= Amour de soi =

Concept in Rousseau's philosophy

Amour de soi (/fr/; lit. 'self-love') is a concept in the philosophy of Jean-Jacques Rousseau that refers to the kind of self-love that humans share with brute animals and predates the appearance of society.

== Concept ==
Rousseau maintained in Emile that amour de soi is the source of human passion as well as the origin and the principle of all the other desires. It is associated with the notion of "self-preservation" as a natural sentiment that drives every animal to watch over its own survival. The philosopher stated that this type of love is prominent at the stage where our faculties are not developed, hence considered still one of a brute. This concept forms part of Rousseau's argument that the gulf between humans and the rest of animal creation does not exist.

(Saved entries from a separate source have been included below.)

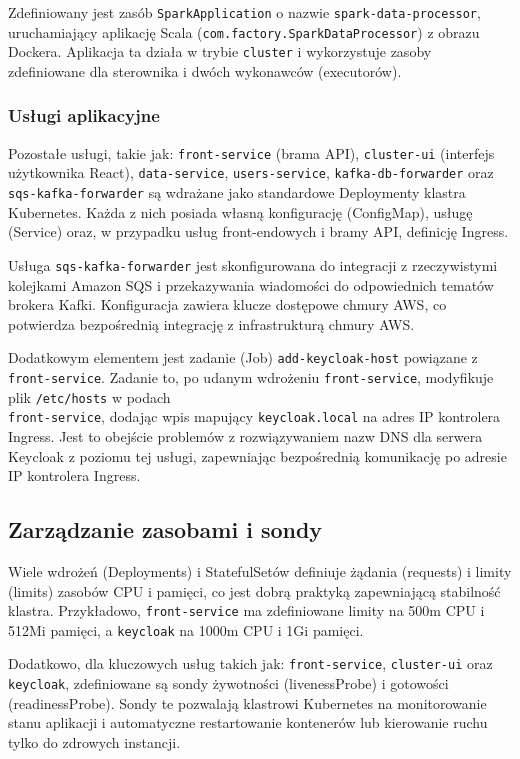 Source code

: Zdefiniowany jest zasób \texttt{SparkApplication} o nazwie \texttt{spark-data-processor}, uruchamiający aplikację Scala (\texttt{com.factory.SparkDataProcessor}) z obrazu Dockera. Aplikacja ta działa w trybie \texttt{cluster} i wykorzystuje zasoby zdefiniowane dla sterownika i dwóch wykonawców (executorów).

\subsubsection{Usługi aplikacyjne}
Pozostałe usługi, takie jak: \texttt{front-service} (brama API), \texttt{cluster-ui} (interfejs użytkownika React), \texttt{data-service}, \texttt{users-service}, \texttt{kafka-db-forwarder} oraz \texttt{sqs-kafka-forwarder} są wdrażane jako standardowe Deploymenty klastra Kubernetes. Każda z nich posiada własną konfigurację (ConfigMap), usługę (Service) oraz, w przypadku usług front-endowych i bramy API, definicję Ingress.

Usługa \texttt{sqs-kafka-forwarder} jest skonfigurowana do integracji z rzeczywistymi kolejkami Amazon SQS i przekazywania wiadomości do odpowiednich tematów brokera Kafki. Konfiguracja zawiera klucze dostępowe chmury AWS, co potwierdza bezpośrednią integrację z infrastrukturą chmury AWS.

Dodatkowym elementem jest zadanie (Job) \texttt{add-keycloak-host} powiązane z \texttt{front-service}. Zadanie to, po udanym wdrożeniu \texttt{front-service}, modyfikuje plik \texttt{/etc/hosts} w podach \\ \texttt{front-service}, dodając wpis mapujący \texttt{keycloak.local} na adres IP kontrolera Ingress. Jest to obejście problemów z rozwiązywaniem nazw DNS dla serwera Keycloak z poziomu tej usługi, zapewniając bezpośrednią komunikację po adresie IP kontrolera Ingress.

\subsection{Zarządzanie zasobami i sondy}
\label{sub:zasoby_sondy}
Wiele wdrożeń (Deployments) i StatefulSetów definiuje żądania (requests) i limity (limits) zasobów CPU i pamięci, co jest dobrą praktyką zapewniającą stabilność klastra. Przykładowo, \texttt{front-service} ma zdefiniowane limity na 500m CPU i 512Mi pamięci, a \texttt{keycloak} na 1000m CPU i 1Gi pamięci.

Dodatkowo, dla kluczowych usług takich jak: \texttt{front-service}, \texttt{cluster-ui} oraz \texttt{keycloak}, zdefiniowane są sondy żywotności (livenessProbe) i gotowości (readinessProbe). Sondy te pozwalają klastrowi Kubernetes na monitorowanie stanu aplikacji i automatyczne restartowanie kontenerów lub kierowanie ruchu tylko do zdrowych instancji.
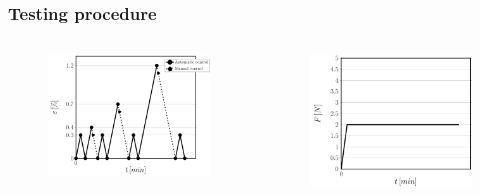 \documentclass[first,firstsupp,lastsupp,last,hyperref,table]{ETHclass}
\begin{document}
\begin{frame}
\frametitle{\vspace{0.3cm}\small Testing procedure}
\vspace{-1.1cm}
\centering
\begin{columns}[c]
\begin{column}{0.5\textwidth}
\begin{figure}
\centering
\includegraphics[width=\columnwidth]{testing-procedure}
\end{figure}
\end{column}
\begin{column}{0.5\textwidth}
\centering
\begin{figure}
\centering
\includegraphics[width=\columnwidth]{testing-procedure-temp}

\end{figure}
\end{column}
\end{columns}
\end{frame}
\end{document}
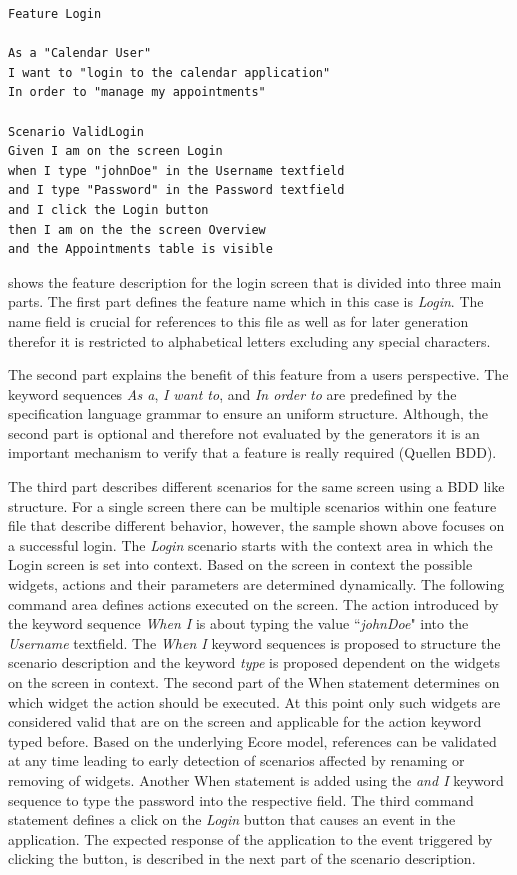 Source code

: \documentclass{sig-alternate-05-2015}
\begin{document}
\begin{lstlisting}[captionpos=b, caption=Feature Description: Login Screen., label={lst:featureLogin}, language=dsl]
Feature Login

As a "Calendar User"
I want to "login to the calendar application"
In order to "manage my appointments"

Scenario ValidLogin
Given I am on the screen Login 
when I type "johnDoe" in the Username textfield 
and I type "Password" in the Password textfield 
and I click the Login button
then I am on the the screen Overview 
and the Appointments table is visible
\end{lstlisting}

 shows the feature description for the login screen that is divided into three main parts. 
The first part defines the feature name which in this case is \textit{Login}.
The name field is crucial for references to this file as well as for later generation therefor it is restricted to alphabetical letters excluding any special characters.

The second part explains the benefit of this feature from a users perspective. 
The keyword sequences \textit{As a}, \textit{I want to}, and \textit{In order to} are predefined by the specification language grammar to ensure an uniform structure.
Although, the second part is optional and therefore not evaluated by the generators it is an important mechanism to verify that a feature is really required (Quellen BDD).

The third part describes different scenarios for the same screen using a BDD like structure.
For a single screen there can be multiple scenarios within one feature file that describe different behavior, however, the sample shown above focuses on a successful login.
The \textit{Login} scenario starts with the context area in which the Login screen is set into context. 
Based on the screen in context the possible widgets, actions and their parameters are determined dynamically.
The following command area defines actions executed on the screen.
The action introduced by the keyword sequence \textit{When I} is about typing the value ``\textit{johnDoe}" into the \textit{Username} textfield. 
The \textit{When I} keyword sequences is proposed to structure the scenario description and the keyword \textit{type} is proposed dependent on the widgets on the screen in context.
The second part of the When statement determines on which widget the action should be executed.
At this point only such widgets are considered valid that are on the screen and applicable for the action keyword typed before.
Based on the underlying Ecore model, references can be validated at any time leading to early detection of scenarios affected by renaming or removing of widgets.
Another When statement is added using the \textit{and I} keyword sequence to type the password into the respective field.
The third command statement defines a click on the \textit{Login} button that causes an event in the application.
The expected response of the application to the event triggered by clicking the button, is described in the next part of the scenario description.
\end{document}
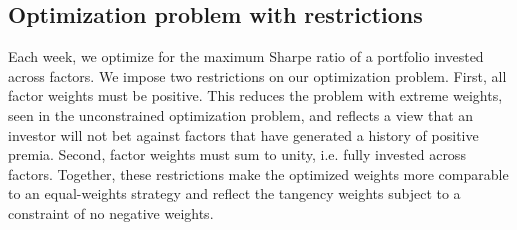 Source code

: 

\subsection{Optimization problem with restrictions}

Each week, we optimize for the maximum Sharpe ratio of a portfolio invested across factors. We impose two restrictions on our optimization problem. First, all factor weights must be positive. This reduces the problem with extreme weights, seen in the unconstrained optimization problem, and reflects a view that an investor will not bet against factors that have generated a history of positive premia. Second, factor weights must sum to unity, i.e. fully invested across factors. Together, these restrictions make the optimized weights more comparable to an equal-weights strategy and reflect the tangency weights subject to a constraint of no negative weights.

Acts committed out of amour de soi tend to be for individual well-being. It is considered "always good and always in conformity with order", for it is not malicious, because amour de soi self-love does not involve pursuing one's self-interest at the expense of others. One is justified in ignoring the well-being of others, if his well-being is materially threatened.

The sentiment does not compare oneself with others but is concerned solely with regarding oneself as an absolute and valuable existence. It is related to an awareness of one's future and can restrain the present impulse. Rousseau contrasts it with amour-propre, that kind of self-love found in Thomas Hobbes' philosophy, in which one's opinion of oneself is dependent on what other people think and which arises only with society.

Rousseau suggested that amour de soi was lost during the transition from the pre-societal condition to society, but it can be restored by the use of "good" institutions created with the social contract. This renewed passage from the state of nature to the civilized state would bring man to favor justice instead of instinct.